Speakers
Description
We present the design of a prototype MAPS sensor MIC6 based on a 55 nm Quad-well CMOS Image Sensor process for the high energy physics experiment vertex detector application. A new node-based, data-driven, parallel readout architecture is implemented to achieve high spatial resolution, fast readout, and low power consumption. The size of MIC6 is 2.8 mm × 2.8 mm, which contains a pixel matrix of 64 rows by 64 columns, and the pixel size is 23.6 μm × 20 μm. The integration time is 5us, and the hit arrival time measurement accuracy is 10 ns.
Summary (500 words)
The vertex detector in high energy physics experiment requires high spatial resolution, fast readout, and low power consumption. The Monolithic Active Pixel Sensor (MAPS) is the most promising candidate technology to satisfy all those requirements. We have developed the MAPS sensor MIC6 in a 55 nm quad-well CMOS image sensor process with a node-based data-driven readout scheme.

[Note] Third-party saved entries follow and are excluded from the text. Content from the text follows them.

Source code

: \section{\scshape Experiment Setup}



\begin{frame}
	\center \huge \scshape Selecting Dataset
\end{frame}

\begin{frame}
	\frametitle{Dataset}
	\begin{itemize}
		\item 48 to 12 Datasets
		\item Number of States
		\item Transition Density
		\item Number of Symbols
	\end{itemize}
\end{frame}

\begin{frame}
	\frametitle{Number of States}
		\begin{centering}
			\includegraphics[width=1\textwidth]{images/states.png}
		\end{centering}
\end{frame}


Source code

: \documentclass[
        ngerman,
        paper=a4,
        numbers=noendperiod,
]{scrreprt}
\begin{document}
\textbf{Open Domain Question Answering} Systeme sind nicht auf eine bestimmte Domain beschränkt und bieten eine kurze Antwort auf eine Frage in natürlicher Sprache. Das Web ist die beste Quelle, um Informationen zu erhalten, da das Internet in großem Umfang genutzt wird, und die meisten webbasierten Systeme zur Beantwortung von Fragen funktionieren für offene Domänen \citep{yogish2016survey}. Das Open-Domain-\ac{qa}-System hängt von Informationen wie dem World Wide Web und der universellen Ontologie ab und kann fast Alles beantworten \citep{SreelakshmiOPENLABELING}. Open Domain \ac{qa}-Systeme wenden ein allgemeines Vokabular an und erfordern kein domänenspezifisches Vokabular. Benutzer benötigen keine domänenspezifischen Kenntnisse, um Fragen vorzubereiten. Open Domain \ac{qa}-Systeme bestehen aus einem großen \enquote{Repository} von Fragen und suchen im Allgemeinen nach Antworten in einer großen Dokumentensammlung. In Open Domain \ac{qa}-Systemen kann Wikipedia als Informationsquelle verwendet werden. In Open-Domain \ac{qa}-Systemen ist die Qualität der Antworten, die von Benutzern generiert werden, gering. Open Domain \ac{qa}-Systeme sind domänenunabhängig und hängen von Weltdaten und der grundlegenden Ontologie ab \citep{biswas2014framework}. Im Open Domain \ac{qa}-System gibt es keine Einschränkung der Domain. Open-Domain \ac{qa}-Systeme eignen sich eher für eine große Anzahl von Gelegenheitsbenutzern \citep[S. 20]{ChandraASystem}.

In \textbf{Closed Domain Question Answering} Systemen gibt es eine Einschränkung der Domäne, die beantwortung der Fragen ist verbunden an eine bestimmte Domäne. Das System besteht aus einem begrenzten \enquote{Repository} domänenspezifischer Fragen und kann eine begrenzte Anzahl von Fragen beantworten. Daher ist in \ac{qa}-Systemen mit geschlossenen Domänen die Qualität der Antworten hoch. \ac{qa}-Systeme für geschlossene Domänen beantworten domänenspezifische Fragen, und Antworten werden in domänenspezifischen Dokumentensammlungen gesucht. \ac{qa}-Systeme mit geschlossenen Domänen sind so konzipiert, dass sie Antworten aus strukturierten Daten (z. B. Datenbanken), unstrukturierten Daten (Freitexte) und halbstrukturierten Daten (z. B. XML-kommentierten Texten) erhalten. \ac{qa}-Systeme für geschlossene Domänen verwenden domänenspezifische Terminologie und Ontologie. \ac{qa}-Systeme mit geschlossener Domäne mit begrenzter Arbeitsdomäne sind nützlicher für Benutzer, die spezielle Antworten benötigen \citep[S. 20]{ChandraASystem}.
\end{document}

MIC6 contains a pixel matrix of 64 rows by 64 columns with a pixel size of 23.6 μm × 20 μm. Each pixel contains a sensing diode, an amplification, a discriminator, and a hit storage register connected to a node-based sparse readout circuitry. Every double-column of pixels share a readout circuit, and 4×2 pixels form a super pixel group. The 8 pixels in each super pixel share a VCO for hit arrival time measurement. The VCO oscillates only when the super pixel group is hit to reduce power consumption. The oscillation frequency of VCO can be configured between 100 ~ 200 MHz. Each super pixel also includes a node of sparse readout logic circuit, and the hit information will be asynchronously transmitted to the bottom of the double-column through the readout nodes. Readout nodes transmit data based on request-acknowledge handshake protocol. When a super pixel group is hit, 22 bit data will be generated, including 4-bit super pixel group address, 10-bit time counter and 8-bit hit shape.
In the bottom of MIC6, a periphery readout module also based on asynchronous readout node has been implemented to readout 22-bit data and 5-bit column address from each double-column. Then, a synchronizer module is connected to the peripheral readout module, which is responsible for processing handshake, data synchronization, data bit-width conversion, and finally outputting the data. In addition, an asynchronous handshake multiplexer module is implemented, through which any double-column can be tested independently.
The test system is being developed and consists of a test board, a Kinex-7 FPGA and control software. The test firmware and software are based on IPbus. The 1 Gbps Ethernet interface, IPbus master, and IPbus slavers are implemented in the FPGA. The test commands from the control software on PC are received by the 1 Gbps TCP/IP module and then transmitted to IPbus master. The commands from the IPbus master are sent to one of the IPbus slavers. The current DAC, voltage DAC and the MIC6 are configured by the respective IPbus slaver. The data flow of the MIC6 is opposite to the flow of test command. The output data of MIC6 are transmitted to PC through ipbus slave, ipbus master and Ethernet interfaces in turn. The test results of MIC6 will be presented in the workshop.